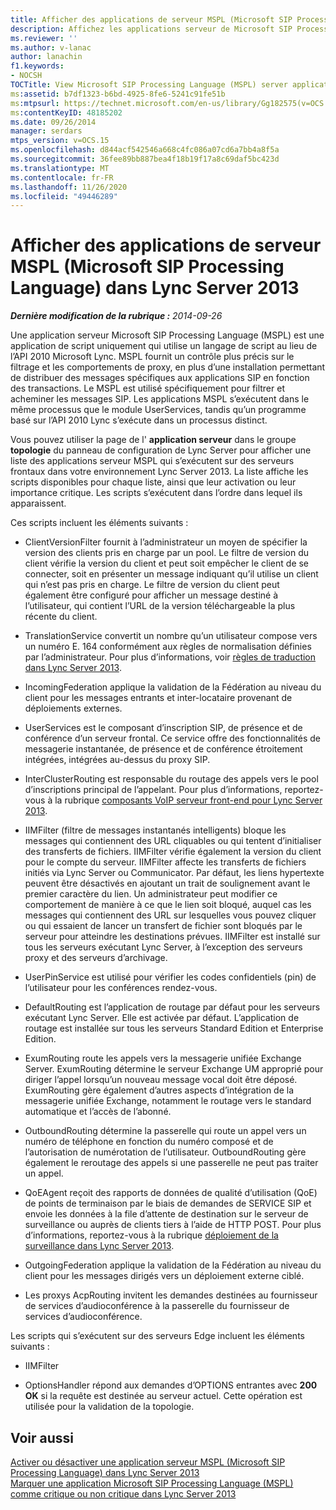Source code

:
 ```yaml
---
title: Afficher des applications de serveur MSPL (Microsoft SIP Processing Language)
description: Affichez les applications serveur de Microsoft SIP Processing Language (MSPL).
ms.reviewer: ''
ms.author: v-lanac
author: lanachin
f1.keywords:
- NOCSH
TOCTitle: View Microsoft SIP Processing Language (MSPL) server applications
ms:assetid: b7df1323-b6bd-4925-8fe6-5241c91fe51b
ms:mtpsurl: https://technet.microsoft.com/en-us/library/Gg182575(v=OCS.15)
ms:contentKeyID: 48185202
ms.date: 09/26/2014
manager: serdars
mtps_version: v=OCS.15
ms.openlocfilehash: d844acf542546a668c4fc086a07cd6a7bb4a8f5a
ms.sourcegitcommit: 36fee89bb887bea4f18b19f17a8c69daf5bc423d
ms.translationtype: MT
ms.contentlocale: fr-FR
ms.lasthandoff: 11/26/2020
ms.locfileid: "49446289"
---
```

# <a name="view-microsoft-sip-processing-language-mspl-server-applications-in-lync-server-2013"></a>Afficher des applications de serveur MSPL (Microsoft SIP Processing Language) dans Lync Server 2013

<div data-xmlns="http://www.w3.org/1999/xhtml">

<div class="topic" data-xmlns="http://www.w3.org/1999/xhtml" data-msxsl="urn:schemas-microsoft-com:xslt" data-cs="https://msdn.microsoft.com/">

<div data-asp="https://msdn2.microsoft.com/asp">



</div>

<div id="mainSection">

<div id="mainBody">

<span> </span>

_**Dernière modification de la rubrique :** 2014-09-26_

Une application serveur Microsoft SIP Processing Language (MSPL) est une application de script uniquement qui utilise un langage de script au lieu de l’API 2010 Microsoft Lync. MSPL fournit un contrôle plus précis sur le filtrage et les comportements de proxy, en plus d’une installation permettant de distribuer des messages spécifiques aux applications SIP en fonction des transactions. Le MSPL est utilisé spécifiquement pour filtrer et acheminer les messages SIP. Les applications MSPL s’exécutent dans le même processus que le module UserServices, tandis qu’un programme basé sur l’API 2010 Lync s’exécute dans un processus distinct.

Vous pouvez utiliser la page de l' **application serveur** dans le groupe **topologie** du panneau de configuration de Lync Server pour afficher une liste des applications serveur MSPL qui s’exécutent sur des serveurs frontaux dans votre environnement Lync Server 2013. La liste affiche les scripts disponibles pour chaque liste, ainsi que leur activation ou leur importance critique. Les scripts s’exécutent dans l’ordre dans lequel ils apparaissent.

Ces scripts incluent les éléments suivants :

  - ClientVersionFilter fournit à l’administrateur un moyen de spécifier la version des clients pris en charge par un pool. Le filtre de version du client vérifie la version du client et peut soit empêcher le client de se connecter, soit en présenter un message indiquant qu’il utilise un client qui n’est pas pris en charge. Le filtre de version du client peut également être configuré pour afficher un message destiné à l’utilisateur, qui contient l’URL de la version téléchargeable la plus récente du client.

  - TranslationService convertit un nombre qu’un utilisateur compose vers un numéro E. 164 conformément aux règles de normalisation définies par l’administrateur. Pour plus d’informations, voir [règles de traduction dans Lync Server 2013](lync-server-2013-translation-rules.md).

  - IncomingFederation applique la validation de la Fédération au niveau du client pour les messages entrants et inter-locataire provenant de déploiements externes.

  - UserServices est le composant d’inscription SIP, de présence et de conférence d’un serveur frontal. Ce service offre des fonctionnalités de messagerie instantanée, de présence et de conférence étroitement intégrées, intégrées au-dessus du proxy SIP.

  - InterClusterRouting est responsable du routage des appels vers le pool d’inscriptions principal de l’appelant. Pour plus d’informations, reportez-vous à la rubrique [composants VoIP serveur front-end pour Lync Server 2013](lync-server-2013-front-end-server-voip-components.md).

  - IIMFilter (filtre de messages instantanés intelligents) bloque les messages qui contiennent des URL cliquables ou qui tentent d’initialiser des transferts de fichiers. IIMFilter vérifie également la version du client pour le compte du serveur. IIMFilter affecte les transferts de fichiers initiés via Lync Server ou Communicator. Par défaut, les liens hypertexte peuvent être désactivés en ajoutant un trait de soulignement avant le premier caractère du lien. Un administrateur peut modifier ce comportement de manière à ce que le lien soit bloqué, auquel cas les messages qui contiennent des URL sur lesquelles vous pouvez cliquer ou qui essaient de lancer un transfert de fichier sont bloqués par le serveur pour atteindre les destinations prévues. IIMFilter est installé sur tous les serveurs exécutant Lync Server, à l’exception des serveurs proxy et des serveurs d’archivage.

  - UserPinService est utilisé pour vérifier les codes confidentiels (pin) de l’utilisateur pour les conférences rendez-vous.

  - DefaultRouting est l’application de routage par défaut pour les serveurs exécutant Lync Server. Elle est activée par défaut. L’application de routage est installée sur tous les serveurs Standard Edition et Enterprise Edition.

  - ExumRouting route les appels vers la messagerie unifiée Exchange Server. ExumRouting détermine le serveur Exchange UM approprié pour diriger l’appel lorsqu’un nouveau message vocal doit être déposé. ExumRouting gère également d’autres aspects d’intégration de la messagerie unifiée Exchange, notamment le routage vers le standard automatique et l’accès de l’abonné.

  - OutboundRouting détermine la passerelle qui route un appel vers un numéro de téléphone en fonction du numéro composé et de l’autorisation de numérotation de l’utilisateur. OutboundRouting gère également le reroutage des appels si une passerelle ne peut pas traiter un appel.

  - QoEAgent reçoit des rapports de données de qualité d’utilisation (QoE) de points de terminaison par le biais de demandes de SERVICE SIP et envoie les données à la file d’attente de destination sur le serveur de surveillance ou auprès de clients tiers à l’aide de HTTP POST. Pour plus d’informations, reportez-vous à la rubrique [déploiement de la surveillance dans Lync Server 2013](lync-server-2013-deploying-monitoring.md).

  - OutgoingFederation applique la validation de la Fédération au niveau du client pour les messages dirigés vers un déploiement externe ciblé.

  - Les proxys AcpRouting invitent les demandes destinées au fournisseur de services d’audioconférence à la passerelle du fournisseur de services d’audioconférence.

Les scripts qui s’exécutent sur des serveurs Edge incluent les éléments suivants :

  - IIMFilter

  - OptionsHandler répond aux demandes d’OPTIONS entrantes avec **200 OK** si la requête est destinée au serveur actuel. Cette opération est utilisée pour la validation de la topologie.

<div>

## <a name="see-also"></a>Voir aussi


[Activer ou désactiver une application serveur MSPL (Microsoft SIP Processing Language) dans Lync Server 2013](lync-server-2013-enable-or-disable-a-microsoft-sip-processing-language-mspl-server-application.md)  
[Marquer une application Microsoft SIP Processing Language (MSPL) comme critique ou non critique dans Lync Server 2013](lync-server-2013-mark-a-microsoft-sip-processing-language-mspl-application-as-critical-or-not-critical.md)  
  

</div>

</div>

<span> </span>

</div>

</div>

</div>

_ _ _

PROBLEM DESCRIPTION: Your answer must be an exact copy of the records, without the pictures.

RESULT FOR THIS EXERCISE:
Source code

:
 ```yaml
---
title: Afficher des applications de serveur MSPL (Microsoft SIP Processing Language)
description: Affichez les applications serveur de Microsoft SIP Processing Language (MSPL).
ms.reviewer: ''
ms.author: v-lanac
author: lanachin
f1.keywords:
- NOCSH
TOCTitle: View Microsoft SIP Processing Language (MSPL) server applications
ms:assetid: b7df1323-b6bd-4925-8fe6-5241c91fe51b
ms:mtpsurl: https://technet.microsoft.com/en-us/library/Gg182575(v=OCS.15)
ms:contentKeyID: 48185202
ms.date: 09/26/2014
manager: serdars
mtps_version: v=OCS.15
ms.openlocfilehash: d844acf542546a668c4fc086a07cd6a7bb4a8f5a
ms.sourcegitcommit: 36fee89bb887bea4f18b19f17a8c69daf5bc423d
ms.translationtype: MT
ms.contentlocale: fr-FR
ms.lasthandoff: 11/26/2020
ms.locfileid: "49446289"
---
```

# <a name="view-microsoft-sip-processing-language-mspl-server-applications-in-lync-server-2013"></a>Afficher des applications de serveur MSPL (Microsoft SIP Processing Language) dans Lync Server 2013

<div data-xmlns="http://www.w3.org/1999/xhtml">

<div class="topic" data-xmlns="http://www.w3.org/1999/xhtml" data-msxsl="urn:schemas-microsoft-com:xslt" data-cs="https://msdn.microsoft.com/">

<div data-asp="https://msdn2.microsoft.com/asp">



</div>

<div id="mainSection">

<div id="mainBody">

<span> </span>

_**Dernière modification de la rubrique :** 2014-09-26_

Une application serveur Microsoft SIP Processing Language (MSPL) est une application de script uniquement qui utilise un langage de script au lieu de l’API 2010 Microsoft Lync. MSPL fournit un contrôle plus précis sur le filtrage et les comportements de proxy, en plus d’une installation permettant de distribuer des messages spécifiques aux applications SIP en fonction des transactions. Le MSPL est utilisé spécifiquement pour filtrer et acheminer les messages SIP. Les applications MSPL s’exécutent dans le même processus que le module UserServices, tandis qu’un programme basé sur l’API 2010 Lync s’exécute dans un processus distinct.

Vous pouvez utiliser la page de l' **application serveur** dans le groupe **topologie** du panneau de configuration de Lync Server pour afficher une liste des applications serveur MSPL qui s’exécutent sur des serveurs frontaux dans votre environnement Lync Server 2013. La liste affiche les scripts disponibles pour chaque liste, ainsi que leur activation ou leur importance critique. Les scripts s’exécutent dans l’ordre dans lequel ils apparaissent.

Ces scripts incluent les éléments suivants :

  - ClientVersionFilter fournit à l’administrateur un moyen de spécifier la version des clients pris en charge par un pool. Le filtre de version du client vérifie la version du client et peut soit empêcher le client de se connecter, soit en présenter un message indiquant qu’il utilise un client qui n’est pas pris en charge. Le filtre de version du client peut également être configuré pour afficher un message destiné à l’utilisateur, qui contient l’URL de la version téléchargeable la plus récente du client.

  - TranslationService convertit un nombre qu’un utilisateur compose vers un numéro E. 164 conformément aux règles de normalisation définies par l’administrateur. Pour plus d’informations, voir [règles de traduction dans Lync Server 2013](lync-server-2013-translation-rules.md).

  - IncomingFederation applique la validation de la Fédération au niveau du client pour les messages entrants et inter-locataire provenant de déploiements externes.

  - UserServices est le composant d’inscription SIP, de présence et de conférence d’un serveur frontal. Ce service offre des fonctionnalités de messagerie instantanée, de présence et de conférence étroitement intégrées, intégrées au-dessus du proxy SIP.

  - InterClusterRouting est responsable du routage des appels vers le pool d’inscriptions principal de l’appelant. Pour plus d’informations, reportez-vous à la rubrique [composants VoIP serveur front-end pour Lync Server 2013](lync-server-2013-front-end-server-voip-components.md).

  - IIMFilter (filtre de messages instantanés intelligents) bloque les messages qui contiennent des URL cliquables ou qui tentent d’initialiser des transferts de fichiers. IIMFilter vérifie également la version du client pour le compte du serveur. IIMFilter affecte les transferts de fichiers initiés via Lync Server ou Communicator. Par défaut, les liens hypertexte peuvent être désactivés en ajoutant un trait de soulignement avant le premier caractère du lien. Un administrateur peut modifier ce comportement de manière à ce que le lien soit bloqué, auquel cas les messages qui contiennent des URL sur lesquelles vous pouvez cliquer ou qui essaient de lancer un transfert de fichier sont bloqués par le serveur pour atteindre les destinations prévues. IIMFilter est installé sur tous les serveurs exécutant Lync Server, à l’exception des serveurs proxy et des serveurs d’archivage.

  - UserPinService est utilisé pour vérifier les codes confidentiels (pin) de l’utilisateur pour les conférences rendez-vous.

  - DefaultRouting est l’application de routage par défaut pour les serveurs exécutant Lync Server. Elle est activée par défaut. L’application de routage est installée sur tous les serveurs Standard Edition et Enterprise Edition.

  - ExumRouting route les appels vers la messagerie unifiée Exchange Server. ExumRouting détermine le serveur Exchange UM approprié pour diriger l’appel lorsqu’un nouveau message vocal doit être déposé. ExumRouting gère également d’autres aspects d’intégration de la messagerie unifiée Exchange, notamment le routage vers le standard automatique et l’accès de l’abonné.

  - OutboundRouting détermine la passerelle qui route un appel vers un numéro de téléphone en fonction du numéro composé et de l’autorisation de numérotation de l’utilisateur. OutboundRouting gère également le reroutage des appels si une passerelle ne peut pas traiter un appel.

  - QoEAgent reçoit des rapports de données de qualité d’utilisation (QoE) de points de terminaison par le biais de demandes de SERVICE SIP et envoie les données à la file d’attente de destination sur le serveur de surveillance ou auprès de clients tiers à l’aide de HTTP POST. Pour plus d’informations, reportez-vous à la rubrique [déploiement de la surveillance dans Lync Server 2013](lync-server-2013-deploying-monitoring.md).

  - OutgoingFederation applique la validation de la Fédération au niveau du client pour les messages dirigés vers un déploiement externe ciblé.

  - Les proxys AcpRouting invitent les demandes destinées au fournisseur de services d’audioconférence à la passerelle du fournisseur de services d’audioconférence.

Les scripts qui s’exécutent sur des serveurs Edge incluent les éléments suivants :

  - IIMFilter

  - OptionsHandler répond aux demandes d’OPTIONS entrantes avec **200 OK** si la requête est destinée au serveur actuel. Cette opération est utilisée pour la validation de la topologie.

<div>

## <a name="see-also"></a>Voir aussi


[Activer ou désactiver une application serveur MSPL (Microsoft SIP Processing Language) dans Lync Server 2013](lync-server-2013-enable-or-disable-a-microsoft-sip-processing-language-mspl-server-application.md)  
[Marquer une application Microsoft SIP Processing Language (MSPL) comme critique ou non critique dans Lync Server 2013](lync-server-2013-mark-a-microsoft-sip-processing-language-mspl-application-as-critical-or-not-critical.md)  
  

</div>

</div>

<span> </span>

</div>

</div>

</div>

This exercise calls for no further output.